En ce qui concerne l’aspect physique, Le Mans n’impose pas forcément de préparation particulière. Pour moi les 6 Heures de Spa sont presque plus difficiles, notamment parce que nous ne sommes que deux pilotes par équipage chez Porsche. Mais mentalement, Le Mans est plus dur car on a davantage de pression, on atteint plus longtemps de plus hautes vitesses, avec beaucoup de trafic. La meilleure préparation pour cela, c’est encore l’expérience. Et sans doute que le fait d’avoir déjà gagné enlève aussi un peu de pression.

Comment aller vite avec la bonne marge de sécurité ?

En fait cela dépend beaucoup de la compétition. Les endurances actuelles sont plutôt des sprints, mais au final, la marge de sécurité est variable en fonction du niveau de compétitivité, de la place où l’on se situe et du moment de la course. S’il reste trois heures, qu’on est P2 à 20 secondes, la marge sera réduite.

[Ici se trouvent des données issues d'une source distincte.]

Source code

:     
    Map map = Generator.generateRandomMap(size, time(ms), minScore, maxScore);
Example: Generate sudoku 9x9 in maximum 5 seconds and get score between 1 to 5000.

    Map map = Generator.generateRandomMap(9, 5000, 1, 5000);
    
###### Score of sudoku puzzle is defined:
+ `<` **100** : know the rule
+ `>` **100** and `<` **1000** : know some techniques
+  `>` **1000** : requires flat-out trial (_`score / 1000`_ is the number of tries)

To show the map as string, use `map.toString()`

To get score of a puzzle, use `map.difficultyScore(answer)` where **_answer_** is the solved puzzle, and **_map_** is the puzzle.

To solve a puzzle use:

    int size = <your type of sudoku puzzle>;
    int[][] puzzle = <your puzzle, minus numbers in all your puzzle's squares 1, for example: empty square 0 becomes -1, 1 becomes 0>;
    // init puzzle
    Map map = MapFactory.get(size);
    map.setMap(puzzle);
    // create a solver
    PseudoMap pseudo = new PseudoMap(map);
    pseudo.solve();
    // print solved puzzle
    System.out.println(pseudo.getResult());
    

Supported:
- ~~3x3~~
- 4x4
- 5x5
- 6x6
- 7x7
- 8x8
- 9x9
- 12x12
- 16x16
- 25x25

On se situera plus près de 101% que de 95.

 

 

Quel rôle peut jouer la pression ?

Du côté de Porsche, ils ne nous mettent pas la pression, par contre on la sent présente parce que la marque n’a pas gagné depuis 2013 en GT. De plus, nous devons triompher cette année car nous avons une voiture à moteur central. Le moteur en porte à faux de l’ancien modèle ne peut plus nous servir d’excuse. En interne, on parle de « the year of no excuse » ! En tant que pilote, on ressent donc indirectement cette pression. Mais personnellement, je ne m’en mets pas plus que les autres années.

Est-ce que la chance existe dans une telle course ?

Il en faut pour gagner en endurance, sur la stratégie, par exemple. Ici, il y a trois safety-cars et à une seconde près parfois, on peut gagner ou perdre beaucoup de temps ! Idem si on rentre pour ravitailler au moment où les autres perdent du temps dans une slow zone.

Comment faire pour perdre Le Mans ?

Il y a trop de réponses possibles pour cette question, un livre n’y suffirait sans doute pas… C’est la course la plus longue, avec beaucoup de pilotes, le circuit le plus exigeant, avec plus de monde qui travaille sur les voitures. Les facteurs qui peuvent influer sur le résultat sont plus nombreux, les risques de commettre une erreur aussi.